One of the most important thing in keeping up with any exercise and training program and sticking to it is having the proper motivation(You are fat and out of shape). Not being motivated to exercise and disciplined enough to stick to it as a habit can make any type of fitness program unworkable. People, you got to be able to stick long to any fitness routine, long enough to achieve any result from the activity.

Motivation is something that does not happen in an instant. It is something that should be worked at. It is something that has to be worked upon. That is why you should try to psyche yourself out and try to keep that motivation up before it wanes.

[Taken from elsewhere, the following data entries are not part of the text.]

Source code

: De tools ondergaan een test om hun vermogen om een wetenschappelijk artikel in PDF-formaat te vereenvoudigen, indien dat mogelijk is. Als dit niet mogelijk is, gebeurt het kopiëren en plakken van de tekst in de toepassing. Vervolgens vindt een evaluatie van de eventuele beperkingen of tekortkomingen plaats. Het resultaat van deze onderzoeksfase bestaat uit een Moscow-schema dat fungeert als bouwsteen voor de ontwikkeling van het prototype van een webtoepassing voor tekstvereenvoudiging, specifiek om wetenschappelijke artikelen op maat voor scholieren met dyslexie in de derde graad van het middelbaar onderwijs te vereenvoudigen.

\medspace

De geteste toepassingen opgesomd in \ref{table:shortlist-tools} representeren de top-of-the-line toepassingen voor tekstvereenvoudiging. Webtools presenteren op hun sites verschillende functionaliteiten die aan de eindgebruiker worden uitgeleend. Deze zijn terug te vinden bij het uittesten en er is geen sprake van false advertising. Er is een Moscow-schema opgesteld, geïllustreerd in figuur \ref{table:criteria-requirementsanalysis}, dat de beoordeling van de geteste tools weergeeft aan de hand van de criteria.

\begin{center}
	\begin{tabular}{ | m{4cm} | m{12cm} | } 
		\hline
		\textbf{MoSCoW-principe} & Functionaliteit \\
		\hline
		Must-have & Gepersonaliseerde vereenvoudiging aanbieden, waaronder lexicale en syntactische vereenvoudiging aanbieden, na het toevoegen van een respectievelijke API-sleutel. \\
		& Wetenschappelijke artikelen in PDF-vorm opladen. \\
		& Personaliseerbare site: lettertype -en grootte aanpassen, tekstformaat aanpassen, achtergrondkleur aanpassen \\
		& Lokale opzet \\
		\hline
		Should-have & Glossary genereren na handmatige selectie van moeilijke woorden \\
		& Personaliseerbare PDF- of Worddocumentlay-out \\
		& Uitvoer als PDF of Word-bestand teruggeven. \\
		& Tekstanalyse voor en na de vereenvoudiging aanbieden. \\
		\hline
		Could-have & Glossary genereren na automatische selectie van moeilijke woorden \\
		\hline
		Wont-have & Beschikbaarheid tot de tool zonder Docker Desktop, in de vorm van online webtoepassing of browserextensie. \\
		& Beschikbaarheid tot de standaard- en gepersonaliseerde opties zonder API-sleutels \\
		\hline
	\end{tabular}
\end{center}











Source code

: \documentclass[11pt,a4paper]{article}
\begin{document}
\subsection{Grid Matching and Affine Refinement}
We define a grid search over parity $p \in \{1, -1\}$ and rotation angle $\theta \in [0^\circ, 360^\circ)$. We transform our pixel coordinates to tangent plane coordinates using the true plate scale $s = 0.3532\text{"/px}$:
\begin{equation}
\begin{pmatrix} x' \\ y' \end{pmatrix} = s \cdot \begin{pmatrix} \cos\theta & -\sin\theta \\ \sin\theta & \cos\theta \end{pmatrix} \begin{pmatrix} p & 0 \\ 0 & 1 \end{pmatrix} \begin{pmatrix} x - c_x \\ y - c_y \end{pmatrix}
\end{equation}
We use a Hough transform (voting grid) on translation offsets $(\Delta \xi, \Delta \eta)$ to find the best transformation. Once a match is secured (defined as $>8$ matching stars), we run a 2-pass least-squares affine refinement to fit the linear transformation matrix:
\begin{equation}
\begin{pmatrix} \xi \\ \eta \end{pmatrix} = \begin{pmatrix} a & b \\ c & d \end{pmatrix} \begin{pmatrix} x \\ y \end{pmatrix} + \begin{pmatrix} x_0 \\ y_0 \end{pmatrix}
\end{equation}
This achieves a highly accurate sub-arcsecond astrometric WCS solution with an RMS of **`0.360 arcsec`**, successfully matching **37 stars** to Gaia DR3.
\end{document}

The root behind the right motivation for exercise and training comes from the very reasons why you even wanted to start at all. If you wanted so much to lose weight or to build up a good looking body, then that would be your primary motivation to follow an exercise and training program that would help carry out the results that you want. Then all you need to do is to keep reminding yourself every day why you are doing what you do and what you want to get from it.

One way of reminding yourself of why you are doing this to your self, is to keep the mind on what you want to become after a certain exercise program. If you wish to lose weight, you might want to have a visual image of what you would possibly look like after achieving your goals.

keep up your motivation by simply keeping track of your progress. Try to have a record of your previous weight or size and try to keep track of the changes on a weekly basis to give you an account of the pounds that you have lost and the inches that has melted away due to your hard work with exercise and training. Just by keeping track and being aware of the positive changes would even motivate you to do better and reach out for more achievement.